## Work item
Reproduce each line of the entries that carries "galleries".

(Exercise materials)

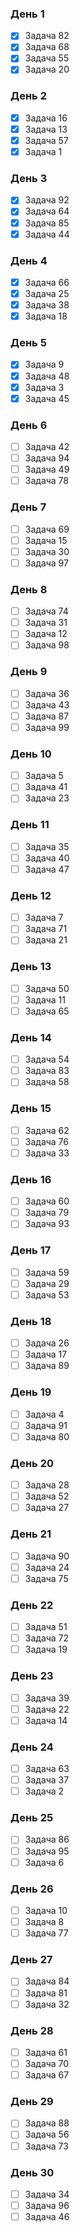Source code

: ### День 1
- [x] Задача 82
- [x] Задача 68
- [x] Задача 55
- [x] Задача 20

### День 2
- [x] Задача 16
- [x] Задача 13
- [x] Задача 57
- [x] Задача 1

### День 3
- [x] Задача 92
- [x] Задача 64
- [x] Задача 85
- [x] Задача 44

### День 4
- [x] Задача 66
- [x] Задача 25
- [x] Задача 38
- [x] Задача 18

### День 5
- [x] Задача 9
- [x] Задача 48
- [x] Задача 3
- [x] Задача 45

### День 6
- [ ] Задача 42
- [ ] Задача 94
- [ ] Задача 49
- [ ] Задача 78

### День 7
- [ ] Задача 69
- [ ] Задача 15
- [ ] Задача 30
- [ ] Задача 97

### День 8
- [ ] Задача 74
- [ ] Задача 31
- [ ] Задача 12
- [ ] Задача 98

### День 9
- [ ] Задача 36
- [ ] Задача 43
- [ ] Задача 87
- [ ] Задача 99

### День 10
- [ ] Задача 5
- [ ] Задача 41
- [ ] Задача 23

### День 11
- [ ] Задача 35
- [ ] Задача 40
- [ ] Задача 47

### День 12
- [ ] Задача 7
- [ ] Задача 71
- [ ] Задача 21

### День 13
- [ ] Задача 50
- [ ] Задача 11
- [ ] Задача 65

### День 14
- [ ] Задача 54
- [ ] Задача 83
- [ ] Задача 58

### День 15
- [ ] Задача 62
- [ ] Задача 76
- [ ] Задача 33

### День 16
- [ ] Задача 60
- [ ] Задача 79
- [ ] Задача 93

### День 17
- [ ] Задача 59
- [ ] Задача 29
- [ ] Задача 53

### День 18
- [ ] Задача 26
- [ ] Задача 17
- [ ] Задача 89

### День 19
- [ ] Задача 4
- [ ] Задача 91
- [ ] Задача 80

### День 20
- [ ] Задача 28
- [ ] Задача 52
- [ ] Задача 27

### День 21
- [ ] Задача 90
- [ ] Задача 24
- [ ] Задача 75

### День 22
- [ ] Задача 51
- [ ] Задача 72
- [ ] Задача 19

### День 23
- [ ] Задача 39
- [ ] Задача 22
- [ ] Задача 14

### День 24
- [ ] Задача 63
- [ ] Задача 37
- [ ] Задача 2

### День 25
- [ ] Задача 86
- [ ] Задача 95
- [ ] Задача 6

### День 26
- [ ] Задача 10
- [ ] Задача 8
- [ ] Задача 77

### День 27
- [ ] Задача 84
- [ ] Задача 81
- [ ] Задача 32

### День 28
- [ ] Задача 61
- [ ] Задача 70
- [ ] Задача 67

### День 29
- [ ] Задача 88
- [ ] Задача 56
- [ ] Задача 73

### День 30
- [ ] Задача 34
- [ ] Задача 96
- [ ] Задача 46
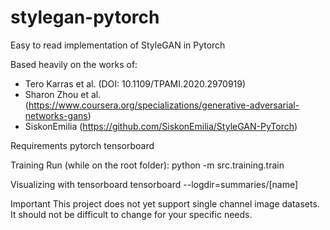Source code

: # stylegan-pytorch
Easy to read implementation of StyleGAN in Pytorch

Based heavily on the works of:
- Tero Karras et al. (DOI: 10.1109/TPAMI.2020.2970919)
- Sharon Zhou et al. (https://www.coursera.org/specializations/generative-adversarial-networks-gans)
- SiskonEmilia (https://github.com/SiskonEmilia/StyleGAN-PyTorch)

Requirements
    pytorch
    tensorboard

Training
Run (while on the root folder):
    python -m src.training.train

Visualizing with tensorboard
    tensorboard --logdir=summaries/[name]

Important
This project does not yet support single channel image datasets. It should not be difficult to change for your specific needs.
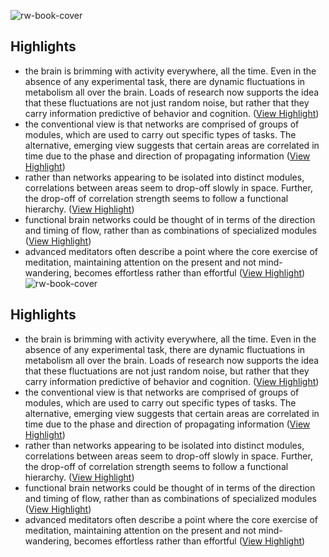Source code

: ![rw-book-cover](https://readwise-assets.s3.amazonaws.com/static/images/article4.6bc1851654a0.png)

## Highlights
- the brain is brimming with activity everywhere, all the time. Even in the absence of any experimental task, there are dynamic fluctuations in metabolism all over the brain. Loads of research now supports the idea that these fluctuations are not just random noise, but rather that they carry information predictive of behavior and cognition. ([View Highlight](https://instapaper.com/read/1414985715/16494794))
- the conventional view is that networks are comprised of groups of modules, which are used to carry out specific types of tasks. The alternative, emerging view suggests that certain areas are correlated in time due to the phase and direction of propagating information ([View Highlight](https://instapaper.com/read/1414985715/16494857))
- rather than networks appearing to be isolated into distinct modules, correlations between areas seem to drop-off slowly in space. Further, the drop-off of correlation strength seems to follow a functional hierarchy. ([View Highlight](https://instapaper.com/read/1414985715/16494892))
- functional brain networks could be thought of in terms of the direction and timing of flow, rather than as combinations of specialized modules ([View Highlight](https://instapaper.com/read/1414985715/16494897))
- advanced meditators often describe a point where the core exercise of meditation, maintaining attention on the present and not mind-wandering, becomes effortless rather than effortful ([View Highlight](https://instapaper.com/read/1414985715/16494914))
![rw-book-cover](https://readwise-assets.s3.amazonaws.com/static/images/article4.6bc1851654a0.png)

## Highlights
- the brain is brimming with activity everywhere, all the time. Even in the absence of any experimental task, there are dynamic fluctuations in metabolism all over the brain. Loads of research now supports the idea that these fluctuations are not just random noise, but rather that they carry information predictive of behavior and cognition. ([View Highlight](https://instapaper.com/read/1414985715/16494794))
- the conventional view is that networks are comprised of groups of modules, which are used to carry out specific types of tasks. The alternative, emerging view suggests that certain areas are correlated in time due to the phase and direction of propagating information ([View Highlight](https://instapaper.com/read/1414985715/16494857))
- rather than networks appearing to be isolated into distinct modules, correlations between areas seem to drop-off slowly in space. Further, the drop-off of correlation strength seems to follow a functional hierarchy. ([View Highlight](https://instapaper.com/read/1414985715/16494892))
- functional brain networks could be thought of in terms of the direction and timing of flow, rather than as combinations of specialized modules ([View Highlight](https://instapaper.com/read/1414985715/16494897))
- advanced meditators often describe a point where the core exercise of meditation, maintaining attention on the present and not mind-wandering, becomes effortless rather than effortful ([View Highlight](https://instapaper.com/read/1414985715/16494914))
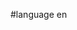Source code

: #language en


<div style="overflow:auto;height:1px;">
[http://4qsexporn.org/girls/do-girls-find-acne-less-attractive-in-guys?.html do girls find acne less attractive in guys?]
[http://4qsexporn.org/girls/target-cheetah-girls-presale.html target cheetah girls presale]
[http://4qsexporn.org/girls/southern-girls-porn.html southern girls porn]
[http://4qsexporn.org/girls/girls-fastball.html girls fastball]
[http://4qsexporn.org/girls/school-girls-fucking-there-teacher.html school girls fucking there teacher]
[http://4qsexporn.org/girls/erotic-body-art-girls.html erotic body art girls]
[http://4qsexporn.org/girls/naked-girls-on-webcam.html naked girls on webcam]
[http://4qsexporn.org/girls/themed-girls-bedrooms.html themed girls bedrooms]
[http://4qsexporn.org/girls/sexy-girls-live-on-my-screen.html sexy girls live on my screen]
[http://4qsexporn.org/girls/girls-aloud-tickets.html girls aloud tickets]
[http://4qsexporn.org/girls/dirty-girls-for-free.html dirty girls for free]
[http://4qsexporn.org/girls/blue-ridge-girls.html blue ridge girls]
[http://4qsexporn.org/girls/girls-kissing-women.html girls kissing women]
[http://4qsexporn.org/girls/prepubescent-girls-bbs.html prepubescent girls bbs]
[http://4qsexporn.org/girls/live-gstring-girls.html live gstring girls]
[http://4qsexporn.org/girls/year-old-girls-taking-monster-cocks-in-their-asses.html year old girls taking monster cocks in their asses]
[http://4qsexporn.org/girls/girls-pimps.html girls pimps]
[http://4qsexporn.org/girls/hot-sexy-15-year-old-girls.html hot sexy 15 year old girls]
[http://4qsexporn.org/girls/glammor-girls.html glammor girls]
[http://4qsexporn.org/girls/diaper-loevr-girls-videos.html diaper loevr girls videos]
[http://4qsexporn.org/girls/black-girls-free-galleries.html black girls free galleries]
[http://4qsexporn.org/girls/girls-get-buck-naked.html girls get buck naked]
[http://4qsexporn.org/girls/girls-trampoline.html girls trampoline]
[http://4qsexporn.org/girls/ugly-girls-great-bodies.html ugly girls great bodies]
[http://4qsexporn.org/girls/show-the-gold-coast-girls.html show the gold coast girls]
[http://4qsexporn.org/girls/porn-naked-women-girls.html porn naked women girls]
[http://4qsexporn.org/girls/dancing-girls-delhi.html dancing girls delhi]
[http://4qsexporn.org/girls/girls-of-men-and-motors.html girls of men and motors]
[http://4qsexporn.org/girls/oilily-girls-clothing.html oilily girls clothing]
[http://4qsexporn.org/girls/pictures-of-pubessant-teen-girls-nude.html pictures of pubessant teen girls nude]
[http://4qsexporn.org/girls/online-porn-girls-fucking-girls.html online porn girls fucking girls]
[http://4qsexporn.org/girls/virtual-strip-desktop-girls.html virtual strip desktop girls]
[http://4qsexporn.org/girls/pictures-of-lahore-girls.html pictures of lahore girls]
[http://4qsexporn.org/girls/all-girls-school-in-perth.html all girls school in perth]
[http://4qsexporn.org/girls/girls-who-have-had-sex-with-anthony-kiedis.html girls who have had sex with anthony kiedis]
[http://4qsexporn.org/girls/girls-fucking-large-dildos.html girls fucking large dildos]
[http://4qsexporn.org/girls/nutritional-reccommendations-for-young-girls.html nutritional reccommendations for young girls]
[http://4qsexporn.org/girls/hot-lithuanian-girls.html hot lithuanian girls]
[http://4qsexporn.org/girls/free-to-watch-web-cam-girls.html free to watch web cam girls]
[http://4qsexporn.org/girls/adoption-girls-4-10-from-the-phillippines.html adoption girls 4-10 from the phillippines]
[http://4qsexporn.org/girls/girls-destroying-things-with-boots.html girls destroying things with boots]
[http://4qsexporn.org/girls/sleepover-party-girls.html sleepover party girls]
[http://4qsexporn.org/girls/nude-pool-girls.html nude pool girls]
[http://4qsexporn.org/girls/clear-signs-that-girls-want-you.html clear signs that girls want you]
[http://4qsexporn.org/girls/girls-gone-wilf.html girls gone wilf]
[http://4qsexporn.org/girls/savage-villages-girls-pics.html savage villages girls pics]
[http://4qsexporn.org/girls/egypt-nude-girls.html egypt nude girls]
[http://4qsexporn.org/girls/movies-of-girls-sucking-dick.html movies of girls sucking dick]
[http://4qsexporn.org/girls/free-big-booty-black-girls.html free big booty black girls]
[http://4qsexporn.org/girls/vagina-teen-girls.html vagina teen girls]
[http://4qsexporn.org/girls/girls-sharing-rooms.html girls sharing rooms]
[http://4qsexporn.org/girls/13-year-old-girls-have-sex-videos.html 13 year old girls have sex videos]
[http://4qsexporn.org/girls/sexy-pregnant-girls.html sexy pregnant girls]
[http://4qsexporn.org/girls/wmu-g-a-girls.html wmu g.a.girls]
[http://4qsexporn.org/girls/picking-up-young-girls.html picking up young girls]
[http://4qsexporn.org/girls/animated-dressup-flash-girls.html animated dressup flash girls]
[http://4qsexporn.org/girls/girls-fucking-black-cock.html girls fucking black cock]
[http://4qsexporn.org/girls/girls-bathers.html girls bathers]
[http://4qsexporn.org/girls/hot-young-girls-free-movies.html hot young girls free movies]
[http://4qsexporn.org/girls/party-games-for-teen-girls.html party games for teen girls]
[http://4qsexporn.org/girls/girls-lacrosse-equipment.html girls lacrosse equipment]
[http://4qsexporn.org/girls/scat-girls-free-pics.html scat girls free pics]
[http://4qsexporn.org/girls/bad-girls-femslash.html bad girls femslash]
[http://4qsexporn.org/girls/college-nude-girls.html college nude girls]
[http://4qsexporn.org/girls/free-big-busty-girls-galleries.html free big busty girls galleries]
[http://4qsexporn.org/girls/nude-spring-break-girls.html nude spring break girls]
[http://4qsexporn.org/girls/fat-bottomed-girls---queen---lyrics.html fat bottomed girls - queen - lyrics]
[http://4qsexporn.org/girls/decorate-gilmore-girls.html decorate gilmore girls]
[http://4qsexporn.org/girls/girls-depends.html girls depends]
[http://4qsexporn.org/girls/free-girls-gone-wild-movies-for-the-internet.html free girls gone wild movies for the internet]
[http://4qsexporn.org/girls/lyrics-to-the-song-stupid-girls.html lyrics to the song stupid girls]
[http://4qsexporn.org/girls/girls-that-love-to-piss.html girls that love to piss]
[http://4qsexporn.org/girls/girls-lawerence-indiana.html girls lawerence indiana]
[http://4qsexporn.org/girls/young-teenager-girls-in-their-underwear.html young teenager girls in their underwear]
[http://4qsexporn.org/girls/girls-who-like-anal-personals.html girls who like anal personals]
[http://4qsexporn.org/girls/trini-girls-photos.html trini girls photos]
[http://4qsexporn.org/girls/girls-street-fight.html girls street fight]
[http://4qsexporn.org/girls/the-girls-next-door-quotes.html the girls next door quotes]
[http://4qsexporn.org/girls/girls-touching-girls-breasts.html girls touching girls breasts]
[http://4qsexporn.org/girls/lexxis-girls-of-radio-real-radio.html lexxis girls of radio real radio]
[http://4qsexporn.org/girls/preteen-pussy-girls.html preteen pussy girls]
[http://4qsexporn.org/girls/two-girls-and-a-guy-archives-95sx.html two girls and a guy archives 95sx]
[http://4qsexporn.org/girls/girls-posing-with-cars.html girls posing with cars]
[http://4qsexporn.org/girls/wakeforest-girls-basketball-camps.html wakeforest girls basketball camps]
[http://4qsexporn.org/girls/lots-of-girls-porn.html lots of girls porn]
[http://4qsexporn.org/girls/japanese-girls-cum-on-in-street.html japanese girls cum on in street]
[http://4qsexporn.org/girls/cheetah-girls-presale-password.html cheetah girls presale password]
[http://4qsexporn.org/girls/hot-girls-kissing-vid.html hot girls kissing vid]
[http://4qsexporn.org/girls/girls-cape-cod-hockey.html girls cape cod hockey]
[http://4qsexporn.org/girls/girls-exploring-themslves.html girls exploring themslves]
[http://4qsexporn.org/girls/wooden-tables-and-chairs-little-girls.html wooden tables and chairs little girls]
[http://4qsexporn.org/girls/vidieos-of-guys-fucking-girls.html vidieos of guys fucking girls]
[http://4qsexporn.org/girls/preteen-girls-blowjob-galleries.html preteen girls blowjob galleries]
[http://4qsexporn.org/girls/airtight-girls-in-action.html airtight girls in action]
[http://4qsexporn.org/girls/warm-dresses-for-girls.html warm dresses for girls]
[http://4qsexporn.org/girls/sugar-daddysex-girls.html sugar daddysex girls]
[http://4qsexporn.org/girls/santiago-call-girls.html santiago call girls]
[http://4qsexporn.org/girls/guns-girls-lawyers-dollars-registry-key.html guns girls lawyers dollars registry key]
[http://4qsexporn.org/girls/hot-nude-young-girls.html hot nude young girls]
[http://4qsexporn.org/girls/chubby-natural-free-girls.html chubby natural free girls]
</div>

(End Exercise materials)

## Written solution
[http://4qsexporn.org/girls/black-girls-free-galleries.html black girls free galleries]
[http://4qsexporn.org/girls/free-big-busty-girls-galleries.html free big busty girls galleries]
[http://4qsexporn.org/girls/preteen-girls-blowjob-galleries.html preteen girls blowjob galleries]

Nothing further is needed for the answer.